Rückforderungsanspruch des Arbeitgebers?
Doch nicht nur auf Arbeitgeberseite drohen Konsequenzen: Die nachträgliche Behandlung des Beschäftigungsverhältnisses als Arbeitsverhältnis kann auch für Arbeitnehmer empfindliche Folgen haben. Um zumindest den wirtschaftlichen Schaden so gering als möglich zu halten, sollte der Arbeitgeber prüfen, ob ihm seinerseits ein Rückforderungsanspruch gegen den Arbeitnehmer zusteht.
Der Arbeitnehmer wird in der Regel längerfristig von der rückwirkende Abführung der Beiträge zur Rentenversicherung profitieren. Im Hinblick auf die Sozialversicherungsbeiträge ist ein Erstattungsanspruch des Arbeitgebers jedoch auf den Arbeitnehmeranteils beschränkt. Der Anspruch kann gemäß § 28g SGB IV durch Abzug vom Arbeitsentgelt geltend gemacht werden, allerdings grundsätzlich nur mit den drei nächsten Gehaltszahlungen nach Feststellung der Sozialversicherungspflicht.
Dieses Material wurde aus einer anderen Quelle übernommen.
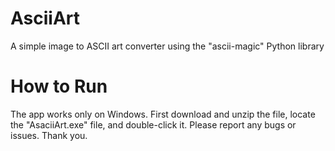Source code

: # AsciiArt
A simple image to ASCII art converter using the "ascii-magic" Python library 

# How to Run
The app works only on Windows. First download and unzip the file, locate the "AsaciiArt.exe" file, and double-click it. Please report any bugs or issues. Thank you.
Ist das Arbeitsverhältnis bereits beendet, scheidet eine Erstattung aus.
In Betracht kommt jedoch die Rückforderung überzahlter Gehälter. Im Regelfall wird der Arbeitgeber dem „freien Mitarbeiter“ ein höheres Honorar gezahlt haben als einem vergleichbaren Festangestellten. In diesen Fällen kann der Arbeitgeber die Differenz zwischen dem Arbeitnehmerbruttogehalt und dem gezahlten Honorar ggf. zurückfordern.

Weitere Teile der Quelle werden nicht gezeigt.